Bonus: Here the Men in Blazers express their love for Herrara and show some of his greatest moments (starts about 1:31 in)
Erratic Behavior Can Be a Factor – Louis Suarez and Biting
In high pressure situations, individuals can crack and do extreme things. In one of the World Cup’s oddest stories, Uruguay striker Louis Suarez actually bit an opposing player, earning himself a 4 month suspension.
Startups are pressure cookers too, and strange incidents can take place. In one company I invested in, the Head of Sales used to dump iced coffee on underperforming inside sales reps as the end of the month approached. In another, the CFO did actually bite the VP of Engineering when an AWS bill arrived and hosting costs had tripled.
Founders Taking Money off the Table – Ghana’s $3M Payday
Compensation and contracts are an integral part of modern sports. Fans practically need an accounting degree to understand sports pages full of salary caps and transfer fees.
Disputes over money can spring up at critical moments. Ghana’s team was owed appearance fees and back pay and threatened to boycott their own match against Portugal. President John Dramani Mahama was forced to dispatch a plane with $3M in cash to fly to Brazil to pay them.

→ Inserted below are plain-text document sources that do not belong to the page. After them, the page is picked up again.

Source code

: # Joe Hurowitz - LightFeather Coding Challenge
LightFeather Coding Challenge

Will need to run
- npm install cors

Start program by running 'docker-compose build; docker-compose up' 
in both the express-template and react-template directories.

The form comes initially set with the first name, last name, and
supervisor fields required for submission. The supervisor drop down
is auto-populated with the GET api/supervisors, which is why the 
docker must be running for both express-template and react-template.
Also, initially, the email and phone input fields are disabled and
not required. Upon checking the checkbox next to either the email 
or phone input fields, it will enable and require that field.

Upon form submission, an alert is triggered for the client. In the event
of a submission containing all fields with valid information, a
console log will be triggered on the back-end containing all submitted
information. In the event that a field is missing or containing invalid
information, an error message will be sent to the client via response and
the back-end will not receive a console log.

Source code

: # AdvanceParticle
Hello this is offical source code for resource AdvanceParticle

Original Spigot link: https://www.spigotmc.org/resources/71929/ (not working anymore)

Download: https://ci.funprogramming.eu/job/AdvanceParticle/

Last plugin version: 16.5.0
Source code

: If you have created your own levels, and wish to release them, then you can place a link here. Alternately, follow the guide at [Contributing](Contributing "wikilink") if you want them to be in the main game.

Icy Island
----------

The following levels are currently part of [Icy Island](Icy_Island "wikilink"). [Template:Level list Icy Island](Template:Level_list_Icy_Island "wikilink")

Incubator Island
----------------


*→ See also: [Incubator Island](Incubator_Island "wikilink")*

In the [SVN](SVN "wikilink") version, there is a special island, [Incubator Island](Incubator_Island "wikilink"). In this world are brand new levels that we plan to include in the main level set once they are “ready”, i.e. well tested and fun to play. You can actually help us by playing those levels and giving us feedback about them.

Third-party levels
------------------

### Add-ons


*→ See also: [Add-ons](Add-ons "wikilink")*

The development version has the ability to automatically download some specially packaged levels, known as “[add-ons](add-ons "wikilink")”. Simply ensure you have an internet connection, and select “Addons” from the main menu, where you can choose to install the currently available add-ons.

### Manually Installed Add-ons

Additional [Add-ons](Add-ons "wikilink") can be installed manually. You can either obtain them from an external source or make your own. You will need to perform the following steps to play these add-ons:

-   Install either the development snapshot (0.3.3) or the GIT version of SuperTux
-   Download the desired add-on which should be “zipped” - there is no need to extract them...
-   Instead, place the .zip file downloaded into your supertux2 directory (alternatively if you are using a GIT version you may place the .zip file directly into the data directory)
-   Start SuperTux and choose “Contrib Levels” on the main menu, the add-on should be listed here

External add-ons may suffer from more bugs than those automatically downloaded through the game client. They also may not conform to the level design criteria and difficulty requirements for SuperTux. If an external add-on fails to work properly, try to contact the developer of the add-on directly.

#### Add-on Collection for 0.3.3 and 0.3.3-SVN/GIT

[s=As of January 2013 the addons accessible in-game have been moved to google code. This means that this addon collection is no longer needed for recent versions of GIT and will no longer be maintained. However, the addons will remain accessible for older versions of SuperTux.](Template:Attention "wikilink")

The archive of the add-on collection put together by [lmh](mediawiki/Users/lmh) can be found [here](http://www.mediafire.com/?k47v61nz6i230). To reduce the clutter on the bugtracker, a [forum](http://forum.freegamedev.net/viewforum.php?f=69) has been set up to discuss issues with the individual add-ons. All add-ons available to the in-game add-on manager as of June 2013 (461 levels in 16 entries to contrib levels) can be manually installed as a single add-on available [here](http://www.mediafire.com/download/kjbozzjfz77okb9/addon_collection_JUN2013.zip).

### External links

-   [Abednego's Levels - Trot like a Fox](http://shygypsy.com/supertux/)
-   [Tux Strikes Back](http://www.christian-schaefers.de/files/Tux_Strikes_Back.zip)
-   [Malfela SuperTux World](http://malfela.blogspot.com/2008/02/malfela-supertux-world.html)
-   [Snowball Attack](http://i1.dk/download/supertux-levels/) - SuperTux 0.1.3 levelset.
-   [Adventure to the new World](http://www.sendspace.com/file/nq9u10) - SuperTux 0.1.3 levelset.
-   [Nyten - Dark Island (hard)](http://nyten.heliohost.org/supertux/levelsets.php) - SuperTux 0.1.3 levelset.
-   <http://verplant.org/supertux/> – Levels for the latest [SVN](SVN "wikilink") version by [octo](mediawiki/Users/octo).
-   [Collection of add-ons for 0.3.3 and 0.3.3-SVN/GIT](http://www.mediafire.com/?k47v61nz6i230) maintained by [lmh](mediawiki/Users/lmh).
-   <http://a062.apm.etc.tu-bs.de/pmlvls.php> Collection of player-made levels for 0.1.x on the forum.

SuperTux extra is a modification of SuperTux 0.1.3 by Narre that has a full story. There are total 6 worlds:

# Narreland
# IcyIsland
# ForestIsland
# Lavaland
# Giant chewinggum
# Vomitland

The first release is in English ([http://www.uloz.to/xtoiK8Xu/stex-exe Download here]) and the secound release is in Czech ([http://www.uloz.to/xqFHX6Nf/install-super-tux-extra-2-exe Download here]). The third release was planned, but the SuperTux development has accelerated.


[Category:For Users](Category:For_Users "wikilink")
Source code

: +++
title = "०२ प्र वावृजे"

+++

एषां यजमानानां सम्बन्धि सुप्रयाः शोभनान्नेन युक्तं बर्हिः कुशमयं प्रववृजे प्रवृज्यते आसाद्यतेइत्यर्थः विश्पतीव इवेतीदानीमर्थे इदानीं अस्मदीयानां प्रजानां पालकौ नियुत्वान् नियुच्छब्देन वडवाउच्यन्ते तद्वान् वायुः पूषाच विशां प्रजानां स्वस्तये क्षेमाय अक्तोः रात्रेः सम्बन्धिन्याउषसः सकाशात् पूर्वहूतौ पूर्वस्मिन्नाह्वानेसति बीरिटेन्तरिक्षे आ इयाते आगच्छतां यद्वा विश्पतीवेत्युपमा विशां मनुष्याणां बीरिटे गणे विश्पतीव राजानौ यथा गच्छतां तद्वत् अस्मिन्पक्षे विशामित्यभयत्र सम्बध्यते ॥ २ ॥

The lesson for VCs is to make sure interests are aligned between investors and management and avoid hold-up situations around key events like a funding round or acquisitions. I can empathize with President Mahama – I remember swallowing my pride and quietly parking a new Lexus in an entrepreneur’s driveway at 3am to keep a merger deal on track.
(As for Ghana, I question whether announcing publicly that $3M in cash in duffel bags is being delivered into urban Sao Paulo is the most prudent way to move money, but I’m sure the 50-year-old retired mall cop on Ghana’s security detail can handle it.)
Sometimes it Just Comes Down to Penalty Kicks
It seems brutally unfair to make it all the way through qualification to the World Cup, play 90 minutes of regulation, then 30 minutes of extended time, only to have your fate determined by a random series of single player vs. goalie penalty kicks.
Believe it or not, the same thing can happen in the game of Venture Capital. Last year, my firm was competing to invest in a hot startup led by a successful serial entrepreneur and it had come down to us and another leading VC in the Valley (I won’t name them, but let’s just say there are some beautiful national parks in California with very large trees).
We were all gathered in my firm’s offices for the final decision. The founder was a big soccer fan and as we looked on in amazement, he pulled a portable soccer goal out of his suitcase, set it up at one end of our conference room, and declared that we would pick an investor based on myself and the lead partner from the other firm competing on penalty kicks.
I winced as the first ball caromed off the wall, smashing our 108” Flatscreen and then shattering my signed picture of me, Steve Jobs, President Obama and Lady Gaga, but my adrenaline was pumping and now all I cared about was winning.
After nine kicks and about $40,000 in damage, I was up by one, and just had to make my last shot for the win. I wiped the sweat off my brow and my mind went back to a casual game of ping pong at the 2009 AllThingsD conference where this same rival had shown a strong tendency to his left. I let my eyes dart in that directly, but then blasted a kick low and to the right – the deal was mine.
Is that an odd way to decide a tech investment? Maybe. But startup life and soccer are strange, and they’ll be holding a World Cup in 110 degree heat in Qatar in 2022.